Parallèlement à une activité politique continue (voir par ailleurs), Aimé Césaire continue son œuvre littéraire et publie plusieurs recueils de poésie, toujours marqués au coin du surréalisme (Soleil Cou Coupé en 1948, Corps perdu en 1950, Ferrements en 1960). À partir de 1956, il s’oriente vers le théâtre. Avec Et les Chiens se taisaient, texte fort, réputé impossible à mettre en scène, il explore les drames de la lutte de décolonisation autour du personnage du Rebelle, esclave qui tue son maître puis tombe victime de la trahison. La Tragédie du Roi Christophe (1963), qui connaît un grand succès dans les capitales européennes, est l’occasion pour lui de revenir à l’expérience haïtienne, en mettant en scène les contradiction et les impasses auxquels sont confrontés les pays décolonisés et leurs dirigeants. Une saison au Congo (1966) met en scène la tragédie de Patrice Lumumba, père de l’indépendance du Congo Belge. Une tempête (1969), inspiré de Shakespeare, explore les catégories de l’identité raciale et les schémas de l’aliénation coloniale. Pensant à l’origine situer l’action de cette adaptation de Shakespeare aux États-Unis, il choisit finalement les Antilles, gardant tout de même le projet de refléter l’expérience noire aux Amériques.
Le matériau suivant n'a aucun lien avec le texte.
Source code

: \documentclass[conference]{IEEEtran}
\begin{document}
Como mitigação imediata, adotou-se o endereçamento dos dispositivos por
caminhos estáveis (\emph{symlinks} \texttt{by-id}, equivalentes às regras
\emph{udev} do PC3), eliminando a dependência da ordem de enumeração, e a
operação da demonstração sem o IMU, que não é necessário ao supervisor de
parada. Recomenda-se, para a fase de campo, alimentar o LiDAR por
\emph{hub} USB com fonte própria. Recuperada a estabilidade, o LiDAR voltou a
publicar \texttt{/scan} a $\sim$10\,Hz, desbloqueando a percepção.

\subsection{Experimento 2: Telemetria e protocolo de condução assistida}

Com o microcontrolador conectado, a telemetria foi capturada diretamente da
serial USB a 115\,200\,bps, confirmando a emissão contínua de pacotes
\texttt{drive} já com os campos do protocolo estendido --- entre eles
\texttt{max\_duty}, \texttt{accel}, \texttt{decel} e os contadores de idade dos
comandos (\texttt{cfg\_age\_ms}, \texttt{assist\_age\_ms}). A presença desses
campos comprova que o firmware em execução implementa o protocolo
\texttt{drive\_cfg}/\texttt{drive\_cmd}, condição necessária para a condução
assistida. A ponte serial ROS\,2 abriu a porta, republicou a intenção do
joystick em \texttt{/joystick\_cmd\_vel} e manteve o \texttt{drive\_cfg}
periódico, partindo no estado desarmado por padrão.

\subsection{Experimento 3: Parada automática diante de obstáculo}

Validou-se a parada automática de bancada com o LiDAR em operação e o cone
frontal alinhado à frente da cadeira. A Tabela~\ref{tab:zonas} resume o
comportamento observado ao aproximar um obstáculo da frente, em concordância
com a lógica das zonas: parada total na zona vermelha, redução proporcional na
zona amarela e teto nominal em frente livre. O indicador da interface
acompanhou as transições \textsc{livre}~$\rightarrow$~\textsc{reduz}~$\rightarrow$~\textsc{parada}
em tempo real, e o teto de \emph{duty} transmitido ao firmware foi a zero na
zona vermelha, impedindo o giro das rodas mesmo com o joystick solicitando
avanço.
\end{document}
Au total Césaire à publié plus de quatorze œuvres, recueils des poésies, pièces de théâtre et essais. De nombreux colloques et conférences internationales ont été organisés sur son œuvre littéraire qui est universellement connue. Son œuvre a été traduite dans de nombreuses langues : anglais, espagnole, allemand et cœtera.